▶ _Data to process_
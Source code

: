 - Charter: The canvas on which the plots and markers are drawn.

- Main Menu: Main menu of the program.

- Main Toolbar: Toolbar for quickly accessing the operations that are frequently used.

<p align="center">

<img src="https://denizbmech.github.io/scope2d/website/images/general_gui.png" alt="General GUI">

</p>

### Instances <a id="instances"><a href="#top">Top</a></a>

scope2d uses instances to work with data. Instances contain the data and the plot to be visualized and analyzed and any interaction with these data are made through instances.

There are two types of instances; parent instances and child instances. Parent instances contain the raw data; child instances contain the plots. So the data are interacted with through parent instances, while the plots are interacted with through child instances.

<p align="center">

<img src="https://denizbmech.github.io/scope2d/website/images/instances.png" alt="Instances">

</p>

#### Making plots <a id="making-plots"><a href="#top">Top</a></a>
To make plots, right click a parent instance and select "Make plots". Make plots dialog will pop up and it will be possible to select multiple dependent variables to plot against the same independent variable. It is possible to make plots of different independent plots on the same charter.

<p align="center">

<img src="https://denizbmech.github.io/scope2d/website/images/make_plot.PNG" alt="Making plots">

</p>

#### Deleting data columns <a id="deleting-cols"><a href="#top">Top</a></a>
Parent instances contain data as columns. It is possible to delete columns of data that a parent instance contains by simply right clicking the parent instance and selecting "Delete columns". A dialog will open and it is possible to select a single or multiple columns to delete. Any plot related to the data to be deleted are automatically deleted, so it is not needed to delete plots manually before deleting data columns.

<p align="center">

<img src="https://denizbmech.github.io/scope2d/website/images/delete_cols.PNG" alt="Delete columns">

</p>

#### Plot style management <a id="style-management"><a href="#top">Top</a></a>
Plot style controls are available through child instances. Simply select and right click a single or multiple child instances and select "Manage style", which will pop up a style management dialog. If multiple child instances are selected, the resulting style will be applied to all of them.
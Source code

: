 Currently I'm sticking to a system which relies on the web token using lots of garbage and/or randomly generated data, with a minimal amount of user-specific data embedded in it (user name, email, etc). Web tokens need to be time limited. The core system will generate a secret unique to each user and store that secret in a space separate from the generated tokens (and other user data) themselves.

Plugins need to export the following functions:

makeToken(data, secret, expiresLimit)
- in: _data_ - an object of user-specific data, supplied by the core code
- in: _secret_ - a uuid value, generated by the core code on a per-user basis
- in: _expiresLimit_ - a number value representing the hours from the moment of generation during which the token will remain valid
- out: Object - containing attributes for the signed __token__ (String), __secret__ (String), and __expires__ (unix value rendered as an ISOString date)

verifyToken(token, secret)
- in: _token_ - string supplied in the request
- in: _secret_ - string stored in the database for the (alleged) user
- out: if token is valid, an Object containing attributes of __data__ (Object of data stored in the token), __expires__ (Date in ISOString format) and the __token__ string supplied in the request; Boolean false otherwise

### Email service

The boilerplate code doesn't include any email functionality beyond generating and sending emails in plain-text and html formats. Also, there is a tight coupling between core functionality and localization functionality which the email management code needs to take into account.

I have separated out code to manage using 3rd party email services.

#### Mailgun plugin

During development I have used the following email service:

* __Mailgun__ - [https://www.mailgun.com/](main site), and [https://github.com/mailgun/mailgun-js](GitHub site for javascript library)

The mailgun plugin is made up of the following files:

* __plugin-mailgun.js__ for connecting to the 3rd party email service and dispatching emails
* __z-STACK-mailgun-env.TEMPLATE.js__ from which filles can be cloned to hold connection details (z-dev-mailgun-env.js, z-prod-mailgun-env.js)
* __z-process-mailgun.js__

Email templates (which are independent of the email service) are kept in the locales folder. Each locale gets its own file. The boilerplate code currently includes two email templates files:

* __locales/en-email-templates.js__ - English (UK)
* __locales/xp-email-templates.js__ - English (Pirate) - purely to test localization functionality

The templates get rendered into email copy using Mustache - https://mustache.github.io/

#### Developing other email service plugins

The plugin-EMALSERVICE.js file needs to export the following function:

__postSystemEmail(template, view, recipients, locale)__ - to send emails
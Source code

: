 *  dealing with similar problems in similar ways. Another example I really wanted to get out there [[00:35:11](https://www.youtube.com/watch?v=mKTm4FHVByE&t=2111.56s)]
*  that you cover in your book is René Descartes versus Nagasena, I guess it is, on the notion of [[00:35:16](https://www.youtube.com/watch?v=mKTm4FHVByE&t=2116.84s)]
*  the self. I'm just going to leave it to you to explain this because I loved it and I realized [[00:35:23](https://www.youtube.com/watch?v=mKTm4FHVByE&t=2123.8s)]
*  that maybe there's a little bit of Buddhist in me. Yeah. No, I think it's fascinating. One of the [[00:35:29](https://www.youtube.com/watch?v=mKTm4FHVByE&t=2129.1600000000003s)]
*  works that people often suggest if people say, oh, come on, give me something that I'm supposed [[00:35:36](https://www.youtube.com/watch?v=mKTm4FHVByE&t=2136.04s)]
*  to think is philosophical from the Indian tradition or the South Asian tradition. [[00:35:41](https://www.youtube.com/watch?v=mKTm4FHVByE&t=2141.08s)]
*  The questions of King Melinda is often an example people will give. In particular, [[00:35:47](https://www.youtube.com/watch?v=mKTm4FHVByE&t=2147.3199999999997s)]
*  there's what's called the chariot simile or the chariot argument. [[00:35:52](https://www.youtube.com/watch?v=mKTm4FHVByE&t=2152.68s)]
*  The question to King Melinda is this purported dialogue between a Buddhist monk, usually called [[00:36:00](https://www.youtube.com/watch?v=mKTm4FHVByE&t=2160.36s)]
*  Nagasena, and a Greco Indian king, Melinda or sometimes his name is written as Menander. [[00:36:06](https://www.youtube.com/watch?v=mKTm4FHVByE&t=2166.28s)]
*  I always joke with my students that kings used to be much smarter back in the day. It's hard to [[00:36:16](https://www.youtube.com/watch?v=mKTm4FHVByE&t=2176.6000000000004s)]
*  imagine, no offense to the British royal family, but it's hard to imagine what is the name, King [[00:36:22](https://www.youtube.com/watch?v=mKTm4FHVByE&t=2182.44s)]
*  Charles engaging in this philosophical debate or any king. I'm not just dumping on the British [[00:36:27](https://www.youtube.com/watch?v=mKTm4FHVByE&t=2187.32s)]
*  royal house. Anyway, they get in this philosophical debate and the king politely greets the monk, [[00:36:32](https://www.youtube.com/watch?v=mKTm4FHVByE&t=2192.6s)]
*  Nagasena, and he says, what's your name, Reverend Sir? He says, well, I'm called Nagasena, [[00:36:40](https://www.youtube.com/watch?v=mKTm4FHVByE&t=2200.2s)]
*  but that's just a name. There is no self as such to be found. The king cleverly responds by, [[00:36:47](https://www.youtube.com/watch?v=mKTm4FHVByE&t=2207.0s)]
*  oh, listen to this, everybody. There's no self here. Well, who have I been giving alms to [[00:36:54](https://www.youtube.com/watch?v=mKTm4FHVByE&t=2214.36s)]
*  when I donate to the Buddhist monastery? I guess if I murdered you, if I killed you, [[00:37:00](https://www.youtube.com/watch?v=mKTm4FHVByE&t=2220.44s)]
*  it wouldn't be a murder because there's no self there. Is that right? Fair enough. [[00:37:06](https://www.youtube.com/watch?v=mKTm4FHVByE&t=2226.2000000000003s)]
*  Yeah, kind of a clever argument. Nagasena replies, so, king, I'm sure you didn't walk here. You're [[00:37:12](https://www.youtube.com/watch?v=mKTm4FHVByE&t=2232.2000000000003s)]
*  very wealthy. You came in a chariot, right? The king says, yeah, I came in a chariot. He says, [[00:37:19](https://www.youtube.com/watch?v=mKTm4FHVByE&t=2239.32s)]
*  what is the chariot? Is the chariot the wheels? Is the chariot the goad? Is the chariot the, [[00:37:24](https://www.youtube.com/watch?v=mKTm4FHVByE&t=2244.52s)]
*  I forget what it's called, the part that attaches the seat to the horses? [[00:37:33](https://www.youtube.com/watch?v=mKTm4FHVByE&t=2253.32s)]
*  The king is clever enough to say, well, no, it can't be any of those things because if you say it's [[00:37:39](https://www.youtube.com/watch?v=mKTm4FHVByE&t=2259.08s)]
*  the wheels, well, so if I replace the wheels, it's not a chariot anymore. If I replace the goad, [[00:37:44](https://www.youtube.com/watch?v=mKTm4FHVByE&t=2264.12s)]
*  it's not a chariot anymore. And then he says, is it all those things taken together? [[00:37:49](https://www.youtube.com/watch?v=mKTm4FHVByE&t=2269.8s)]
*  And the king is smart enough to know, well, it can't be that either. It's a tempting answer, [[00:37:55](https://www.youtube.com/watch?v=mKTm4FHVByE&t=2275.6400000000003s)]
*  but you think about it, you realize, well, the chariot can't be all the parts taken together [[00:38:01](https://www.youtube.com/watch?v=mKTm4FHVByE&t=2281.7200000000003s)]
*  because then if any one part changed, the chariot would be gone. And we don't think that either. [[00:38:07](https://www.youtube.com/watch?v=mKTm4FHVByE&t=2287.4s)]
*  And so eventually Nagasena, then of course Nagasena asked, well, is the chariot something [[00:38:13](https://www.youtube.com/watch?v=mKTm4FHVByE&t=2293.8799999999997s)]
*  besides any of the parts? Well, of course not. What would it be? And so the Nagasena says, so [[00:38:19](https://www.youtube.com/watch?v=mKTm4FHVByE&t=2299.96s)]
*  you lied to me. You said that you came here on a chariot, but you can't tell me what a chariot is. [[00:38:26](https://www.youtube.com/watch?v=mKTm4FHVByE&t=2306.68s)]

▶ _Problem requirements_
Above this task is a listing. Restate, word for word and with nothing added, the lines from the one with "very wealthy. You" through the one with "I forget what".

▶ _Problem solution_
*  very wealthy. You came in a chariot, right? The king says, yeah, I came in a chariot. He says, [[00:37:19](https://www.youtube.com/watch?v=mKTm4FHVByE&t=2239.32s)]
*  what is the chariot? Is the chariot the wheels? Is the chariot the goad? Is the chariot the, [[00:37:24](https://www.youtube.com/watch?v=mKTm4FHVByE&t=2244.52s)]
*  I forget what it's called, the part that attaches the seat to the horses? [[00:37:33](https://www.youtube.com/watch?v=mKTm4FHVByE&t=2253.32s)]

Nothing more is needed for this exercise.